It is with good reason that the one thing most abhorred by corporate directors is a surprise announcement with negative consequences (even if first delivered privately). As individuals with fiduciary responsibility to shareholders, they are acutely aware that it is their duty to be informed of all developments that could have a material impact on the company’s short-term share price and long-term reputation. Often explained away by CEOs and CFOs as consequences of market “headwinds,” unexpected write-downs and earnings pre-announcements or surprises need to be examined closely by board members.
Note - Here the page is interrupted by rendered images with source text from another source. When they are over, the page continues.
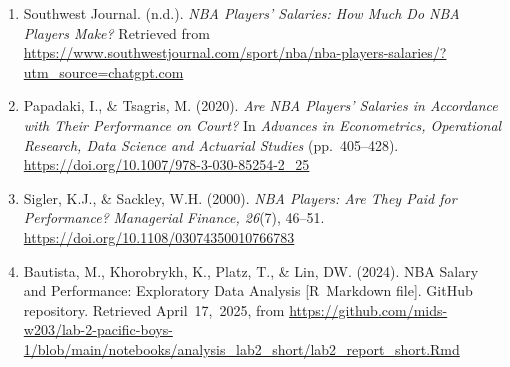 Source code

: \documentclass[
  11pt,
]{article}
\begin{document}
\begin{enumerate}
\def\labelenumi{\arabic{enumi}.}
\item
  Southwest Journal. (n.d.). \emph{NBA Players' Salaries: How Much Do NBA Players Make?} Retrieved from \url{https://www.southwestjournal.com/sport/nba/nba-players-salaries/?utm_source=chatgpt.com}
\item
  Papadaki, I., \& Tsagris, M. (2020). \emph{Are NBA Players' Salaries in Accordance with Their Performance on Court?} In \emph{Advances in Econometrics, Operational Research, Data Science and Actuarial Studies} (pp.~405--428). \url{https://doi.org/10.1007/978-3-030-85254-2_25}
\item
  Sigler, K.J., \& Sackley, W.H. (2000). \emph{NBA Players: Are They Paid for Performance?} \emph{Managerial Finance, 26}(7), 46--51. \url{https://doi.org/10.1108/03074350010766783}
\item
  Bautista, M., Khorobrykh, K., Platz, T., \& Lin, DW. (2024). NBA Salary and Performance: Exploratory Data Analysis {[}R~Markdown file{]}. GitHub repository. Retrieved April~17,~2025, from \url{https://github.com/mids-w203/lab-2-pacific-boys-1/blob/main/notebooks/analysis_lab2_short/lab2_report_short.Rmd}
\end{enumerate}
\end{document}
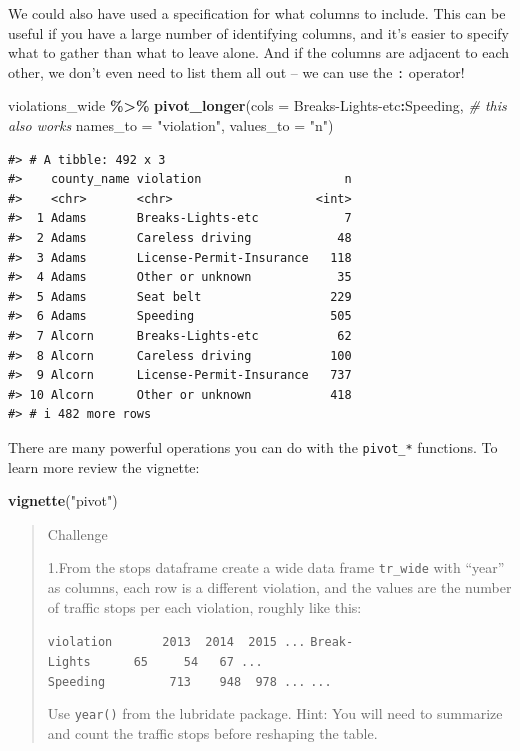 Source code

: \documentclass[
]{book}
\newenvironment{Shaded}{\begin{snugshade}}{\end{snugshade}}
\newcommand{\AttributeTok}[1]{\textcolor[rgb]{0.13,0.29,0.53}{#1}}
\newcommand{\CommentTok}[1]{\textcolor[rgb]{0.56,0.35,0.01}{\textit{#1}}}
\newcommand{\FunctionTok}[1]{\textcolor[rgb]{0.13,0.29,0.53}{\textbf{#1}}}
\newcommand{\NormalTok}[1]{#1}
\newcommand{\SpecialCharTok}[1]{\textcolor[rgb]{0.81,0.36,0.00}{\textbf{#1}}}
\newcommand{\StringTok}[1]{\textcolor[rgb]{0.31,0.60,0.02}{#1}}
\begin{document}
We could also have used a specification for what columns to include. This can be
useful if you have a large number of identifying columns, and it's easier to
specify what to gather than what to leave alone. And if the columns are adjacent to each other, we don't even need to list them all out -- we can use the \texttt{:} operator!

\begin{Shaded}
\begin{Highlighting}[]
\NormalTok{violations\_wide }\SpecialCharTok{\%\textgreater{}\%}
  \FunctionTok{pivot\_longer}\NormalTok{(}\AttributeTok{cols =} \StringTok{\textasciigrave{}}\AttributeTok{Breaks{-}Lights{-}etc}\StringTok{\textasciigrave{}}\SpecialCharTok{:}\NormalTok{Speeding,      }\CommentTok{\# this also works}
               \AttributeTok{names\_to =} \StringTok{"violation"}\NormalTok{, }
               \AttributeTok{values\_to =} \StringTok{"n"}\NormalTok{)}
\end{Highlighting}
\end{Shaded}

\begin{verbatim}
#> # A tibble: 492 x 3
#>    county_name violation                    n
#>    <chr>       <chr>                    <int>
#>  1 Adams       Breaks-Lights-etc            7
#>  2 Adams       Careless driving            48
#>  3 Adams       License-Permit-Insurance   118
#>  4 Adams       Other or unknown            35
#>  5 Adams       Seat belt                  229
#>  6 Adams       Speeding                   505
#>  7 Alcorn      Breaks-Lights-etc           62
#>  8 Alcorn      Careless driving           100
#>  9 Alcorn      License-Permit-Insurance   737
#> 10 Alcorn      Other or unknown           418
#> # i 482 more rows
\end{verbatim}

There are many powerful operations you can do with the \texttt{pivot\_*} functions. To learn more review the vignette:

\begin{Shaded}
\begin{Highlighting}[]
\FunctionTok{vignette}\NormalTok{(}\StringTok{"pivot"}\NormalTok{)}
\end{Highlighting}
\end{Shaded}

\begin{quote}
Challenge

1.From the stops dataframe create a wide data frame \texttt{tr\_wide} with
``year'' as columns, each row is a different violation,
and the values are the
number of traffic stops per each violation, roughly like this:

\texttt{violation\ \ \ \ \ \ \textbar{}\ 2013\ \textbar{}\ 2014\ \textbar{}\ 2015\ ...}
\texttt{Break-Lights\ \ \ \textbar{}\ \ \ 65\ \textbar{}\ \ \ \ 54\textbar{}\ \ \ 67\ ...}
\texttt{Speeding\ \ \ \ \ \ \ \textbar{}\ \ 713\ \textbar{}\ \ \ 948\textbar{}\ \ 978\ ...}
\texttt{...}

Use \texttt{year()} from the lubridate package. Hint: You will need to summarize
and count the traffic stops before reshaping the table.
\end{quote}
\end{document}
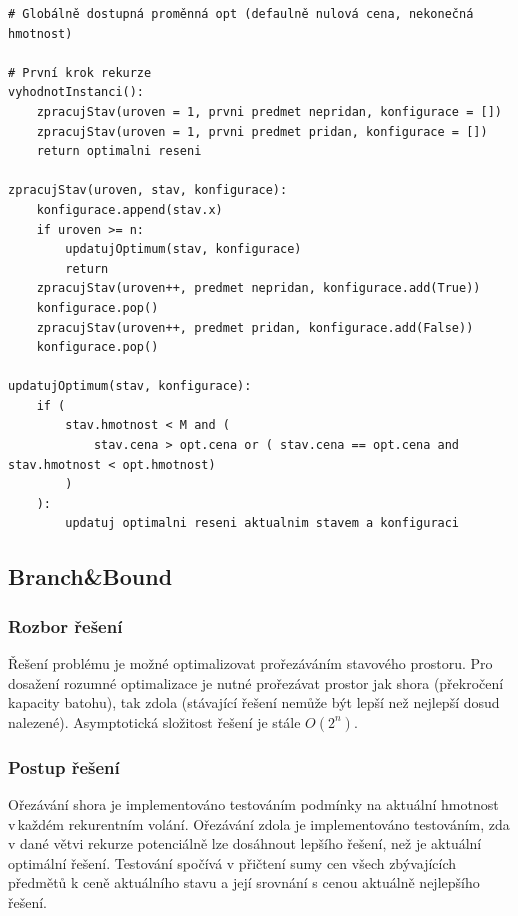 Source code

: \documentclass[12pt]{article}
\begin{document}
\begin{listing}[ht]
    \begin{verbatim}
# Globálně dostupná proměnná opt (defaulně nulová cena, nekonečná hmotnost)

# První krok rekurze 
vyhodnotInstanci():
    zpracujStav(uroven = 1, prvni predmet nepridan, konfigurace = [])
    zpracujStav(uroven = 1, prvni predmet pridan, konfigurace = []) 
    return optimalni reseni
 
zpracujStav(uroven, stav, konfigurace): 
    konfigurace.append(stav.x)
    if uroven >= n: 
        updatujOptimum(stav, konfigurace) 
        return 
    zpracujStav(uroven++, predmet nepridan, konfigurace.add(True))
    konfigurace.pop()
    zpracujStav(uroven++, predmet pridan, konfigurace.add(False))
    konfigurace.pop()

updatujOptimum(stav, konfigurace): 
    if (
        stav.hmotnost < M and (
            stav.cena > opt.cena or ( stav.cena == opt.cena and stav.hmotnost < opt.hmotnost)
        )
    ):
        updatuj optimalni reseni aktualnim stavem a konfiguraci
    \end{verbatim}
\end{listing}

\subsection{Branch\&Bound}

\subsubsection{Rozbor řešení}

Řešení problému je možné optimalizovat prořezáváním stavového prostoru. Pro dosažení rozumné optimalizace je nutné prořezávat prostor jak shora (překročení kapacity batohu), tak zdola (stávající řešení nemůže být lepší než nejlepší dosud nalezené). Asymptotická složitost řešení je stále $O(2^n)$.

\subsubsection{Postup řešení}

Ořezávání shora je implementováno testováním podmínky na aktuální hmotnost v každém rekurentním volání. Ořezávání zdola je implementováno testováním, zda v dané větvi rekurze potenciálně lze dosáhnout lepšího řešení, než je aktuální optimální řešení. Testování spočívá v přičtení sumy cen všech zbývajících předmětů k ceně aktuálního stavu a její srovnání s cenou aktuálně nejlepšího řešení.
\end{document}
They need to probe beyond the immediate explanation of the causes for any negative developments and ask company management the classic Watergate questions: what did they know and when did they know it? As in any relationship built primarily on trust, it can be awkward to push hard on these questions for fear of permanently damaging the board/CEO relationship or, in the worst case, pushing a successful CEO away. The consequences of failing to do so, however, too often lead to greater problems down the road.
3. The Insatiable CEO
Stocked as most boards are with successful current or former CEOs and senior leaders of other widely respected organizations, it is not always immediately obvious to them when the behavior and lifestyle of a successful CEO has moved beyond the norm for this peer group and into territory that could become a cause for concern. It is rare for lifestyle excesses to attract the attention of the authorities at the time, as ultimately convicted former Tyco CEO Denis Kozlowski’s $2m “Roman orgy” birthday party did. A better proxy signal may be a CEO insistent on continuing increases in compensation in spite of being at or near the peak for his industry and country of origin. Regardless of their sensitivity to comparisons with their own robust compensations, board directors need periodically to step back and assess whether the CEO’s financial demands may be accompanied by other less benign behaviors to meet his personal lifestyle aspirations. As the Tyco example indicates, they should be especially alert to large loans made to the CEO by the company and be scrupulously attentive to whether they are being repaid.
4. Too Good To Be True
In 2004, after Worldcom was discovered to have committed $3.8bn in accounting fraud, then AT&T chairman, Michael Armstrong, lamented that he would not have done half the deals he did if he had not been hopelessly trying to catch up with what appeared to be WorldCom’s stunning business performance. Worldcom’s board had watched enraptured as CEO Ebbers capped 65 acquisitions with the purchase of MCI in 1997. Behind the scenes, as The New York Times reported after the scandal broke, the company’s finances were a complete disaster, increasingly requiring the accounting magic provided by ever-larger acquisitions to stay afloat. The success narrative finally came unraveled when the Department of Justice turned down the company’s proposed $145bn acquisition of Sprint on anti-competitive grounds. While there are certainly examples of companies that appear to be able to defy the logic of market fundamentals identified by financial analysts, company directors need to be constantly alert to the possibility that their company’s story is in fact too good to be true and devote significant energy to understanding why their CEO seems to be able to deliver against the odds. Otherwise, they may face the ignominy of discovering, as Warren Buffet commented, who is swimming naked when the tide goes out.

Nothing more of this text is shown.